* [PROVIDED DATA]
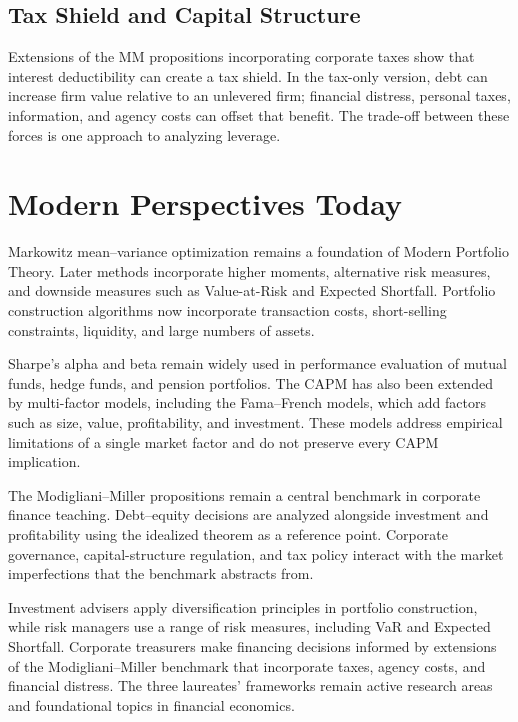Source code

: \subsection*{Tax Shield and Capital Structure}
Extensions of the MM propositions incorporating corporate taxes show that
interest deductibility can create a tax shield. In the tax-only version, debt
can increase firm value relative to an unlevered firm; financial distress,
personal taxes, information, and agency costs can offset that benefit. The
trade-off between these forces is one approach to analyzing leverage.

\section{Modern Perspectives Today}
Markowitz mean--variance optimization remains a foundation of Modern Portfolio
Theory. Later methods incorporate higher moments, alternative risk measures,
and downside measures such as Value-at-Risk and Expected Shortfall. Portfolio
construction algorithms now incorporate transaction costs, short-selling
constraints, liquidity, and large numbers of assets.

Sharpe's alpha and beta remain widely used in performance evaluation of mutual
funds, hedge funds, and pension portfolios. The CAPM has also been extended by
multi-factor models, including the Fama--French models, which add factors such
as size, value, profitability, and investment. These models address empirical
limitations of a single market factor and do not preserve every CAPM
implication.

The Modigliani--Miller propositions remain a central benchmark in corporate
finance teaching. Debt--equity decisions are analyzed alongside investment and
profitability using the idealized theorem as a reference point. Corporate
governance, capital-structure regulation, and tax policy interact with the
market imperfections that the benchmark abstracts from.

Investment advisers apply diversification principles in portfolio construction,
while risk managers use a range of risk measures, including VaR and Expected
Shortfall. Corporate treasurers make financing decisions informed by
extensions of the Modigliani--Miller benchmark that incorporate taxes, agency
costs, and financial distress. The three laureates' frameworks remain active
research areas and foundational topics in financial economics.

==

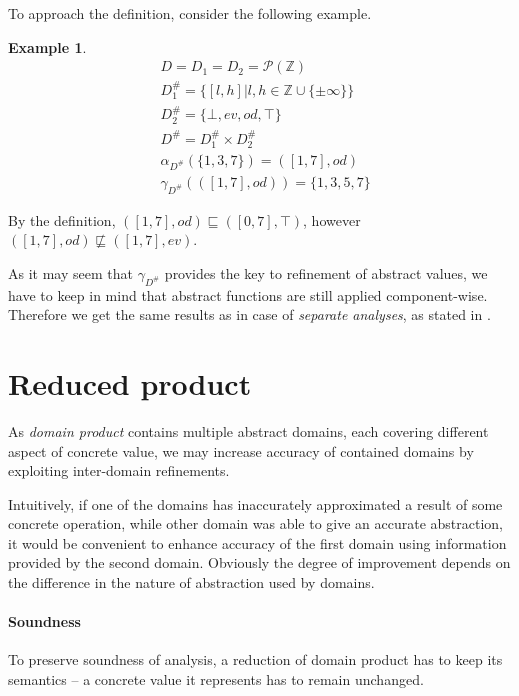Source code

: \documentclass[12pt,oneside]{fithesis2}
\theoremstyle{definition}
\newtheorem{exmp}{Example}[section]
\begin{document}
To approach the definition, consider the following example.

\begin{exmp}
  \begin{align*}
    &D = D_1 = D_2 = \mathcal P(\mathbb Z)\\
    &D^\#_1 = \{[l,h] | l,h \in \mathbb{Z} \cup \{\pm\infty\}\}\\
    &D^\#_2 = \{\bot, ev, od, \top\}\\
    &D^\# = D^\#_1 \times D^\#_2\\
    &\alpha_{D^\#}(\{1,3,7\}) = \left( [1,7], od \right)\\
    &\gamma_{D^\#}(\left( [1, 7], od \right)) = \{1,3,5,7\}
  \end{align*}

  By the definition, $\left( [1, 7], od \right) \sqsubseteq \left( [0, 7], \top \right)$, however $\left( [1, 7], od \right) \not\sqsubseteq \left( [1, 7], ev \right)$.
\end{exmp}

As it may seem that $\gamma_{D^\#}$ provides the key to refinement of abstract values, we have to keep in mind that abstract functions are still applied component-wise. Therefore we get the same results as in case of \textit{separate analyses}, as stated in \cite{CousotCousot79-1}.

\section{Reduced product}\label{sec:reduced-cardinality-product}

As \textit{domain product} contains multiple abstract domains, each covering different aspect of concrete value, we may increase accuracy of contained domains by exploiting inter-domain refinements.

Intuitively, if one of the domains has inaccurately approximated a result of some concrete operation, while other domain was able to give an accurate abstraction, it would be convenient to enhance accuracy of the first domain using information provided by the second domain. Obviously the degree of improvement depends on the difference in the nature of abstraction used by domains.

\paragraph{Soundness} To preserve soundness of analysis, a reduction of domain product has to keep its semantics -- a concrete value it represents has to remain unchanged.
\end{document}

...

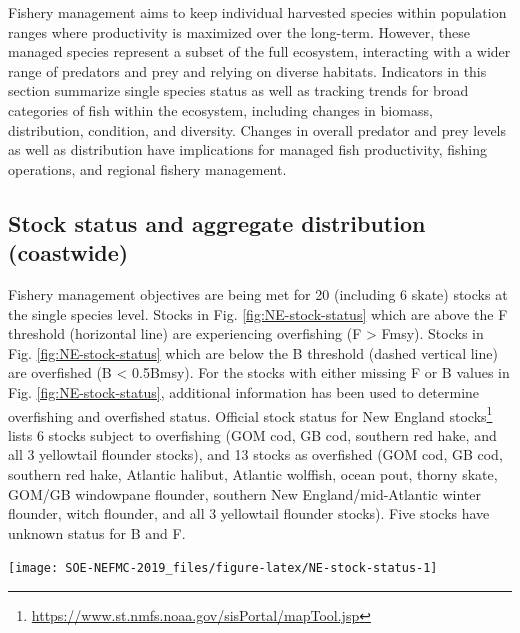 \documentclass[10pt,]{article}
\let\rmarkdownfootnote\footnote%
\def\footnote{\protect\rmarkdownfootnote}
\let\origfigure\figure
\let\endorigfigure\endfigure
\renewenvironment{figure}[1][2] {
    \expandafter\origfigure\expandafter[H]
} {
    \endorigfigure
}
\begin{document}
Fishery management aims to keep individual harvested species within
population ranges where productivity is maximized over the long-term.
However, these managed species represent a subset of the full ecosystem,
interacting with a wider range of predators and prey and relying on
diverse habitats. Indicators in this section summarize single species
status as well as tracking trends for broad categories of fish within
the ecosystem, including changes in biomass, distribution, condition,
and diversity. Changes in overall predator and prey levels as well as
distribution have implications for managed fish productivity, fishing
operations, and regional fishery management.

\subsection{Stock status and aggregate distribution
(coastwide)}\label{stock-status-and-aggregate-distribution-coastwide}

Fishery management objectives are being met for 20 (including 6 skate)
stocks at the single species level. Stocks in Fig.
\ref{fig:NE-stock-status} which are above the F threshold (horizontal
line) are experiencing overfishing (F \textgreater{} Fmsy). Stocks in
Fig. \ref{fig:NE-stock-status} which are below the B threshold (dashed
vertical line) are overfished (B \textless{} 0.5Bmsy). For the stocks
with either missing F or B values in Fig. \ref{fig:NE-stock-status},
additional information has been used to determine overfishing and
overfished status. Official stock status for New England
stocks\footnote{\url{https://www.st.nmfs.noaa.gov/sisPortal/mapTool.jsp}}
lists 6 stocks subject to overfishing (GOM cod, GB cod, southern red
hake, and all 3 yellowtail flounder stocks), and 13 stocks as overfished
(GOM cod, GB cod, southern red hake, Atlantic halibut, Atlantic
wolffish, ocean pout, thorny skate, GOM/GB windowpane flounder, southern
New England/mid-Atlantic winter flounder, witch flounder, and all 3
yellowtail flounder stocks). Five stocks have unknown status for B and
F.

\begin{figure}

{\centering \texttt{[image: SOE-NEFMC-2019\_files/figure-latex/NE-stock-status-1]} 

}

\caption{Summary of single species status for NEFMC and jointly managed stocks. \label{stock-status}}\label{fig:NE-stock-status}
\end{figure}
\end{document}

* [EXERCISE PROMPT] Look for the word "CAPM" in every line of the listing and copy the lines that have it.

* [OUTPUT OF THE EXERCISE]
funds, hedge funds, and pension portfolios. The CAPM has also been extended by
limitations of a single market factor and do not preserve every CAPM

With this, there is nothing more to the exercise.